Assignment -
Write the data out again, character for character, with no images.
^^^^^^^^
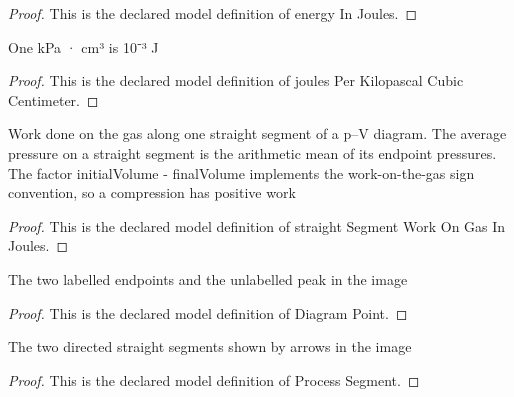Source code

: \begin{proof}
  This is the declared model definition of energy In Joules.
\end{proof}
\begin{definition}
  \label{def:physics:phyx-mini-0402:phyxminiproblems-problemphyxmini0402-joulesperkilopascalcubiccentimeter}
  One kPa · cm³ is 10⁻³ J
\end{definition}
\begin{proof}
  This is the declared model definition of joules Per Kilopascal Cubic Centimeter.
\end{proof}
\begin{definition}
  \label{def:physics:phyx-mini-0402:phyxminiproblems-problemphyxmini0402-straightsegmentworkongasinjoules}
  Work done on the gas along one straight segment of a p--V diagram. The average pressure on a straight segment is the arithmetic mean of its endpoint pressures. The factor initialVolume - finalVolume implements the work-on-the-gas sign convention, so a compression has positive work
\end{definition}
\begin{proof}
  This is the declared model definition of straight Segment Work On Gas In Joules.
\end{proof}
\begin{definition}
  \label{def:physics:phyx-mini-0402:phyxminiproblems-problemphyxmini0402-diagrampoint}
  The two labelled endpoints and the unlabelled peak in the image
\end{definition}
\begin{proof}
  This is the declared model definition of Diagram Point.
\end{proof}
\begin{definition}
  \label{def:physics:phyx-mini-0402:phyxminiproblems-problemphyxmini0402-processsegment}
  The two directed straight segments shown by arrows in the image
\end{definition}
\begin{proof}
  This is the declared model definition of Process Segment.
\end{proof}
^^^^^^^^
Answer to the problem -
Source code

: \begin{proof}
  This is the declared model definition of energy In Joules.
\end{proof}
\begin{definition}
  \label{def:physics:phyx-mini-0402:phyxminiproblems-problemphyxmini0402-joulesperkilopascalcubiccentimeter}
  One kPa · cm³ is 10⁻³ J
\end{definition}
\begin{proof}
  This is the declared model definition of joules Per Kilopascal Cubic Centimeter.
\end{proof}
\begin{definition}
  \label{def:physics:phyx-mini-0402:phyxminiproblems-problemphyxmini0402-straightsegmentworkongasinjoules}
  Work done on the gas along one straight segment of a p--V diagram. The average pressure on a straight segment is the arithmetic mean of its endpoint pressures. The factor initialVolume - finalVolume implements the work-on-the-gas sign convention, so a compression has positive work
\end{definition}
\begin{proof}
  This is the declared model definition of straight Segment Work On Gas In Joules.
\end{proof}
\begin{definition}
  \label{def:physics:phyx-mini-0402:phyxminiproblems-problemphyxmini0402-diagrampoint}
  The two labelled endpoints and the unlabelled peak in the image
\end{definition}
\begin{proof}
  This is the declared model definition of Diagram Point.
\end{proof}
\begin{definition}
  \label{def:physics:phyx-mini-0402:phyxminiproblems-problemphyxmini0402-processsegment}
  The two directed straight segments shown by arrows in the image
\end{definition}
\begin{proof}
  This is the declared model definition of Process Segment.
\end{proof}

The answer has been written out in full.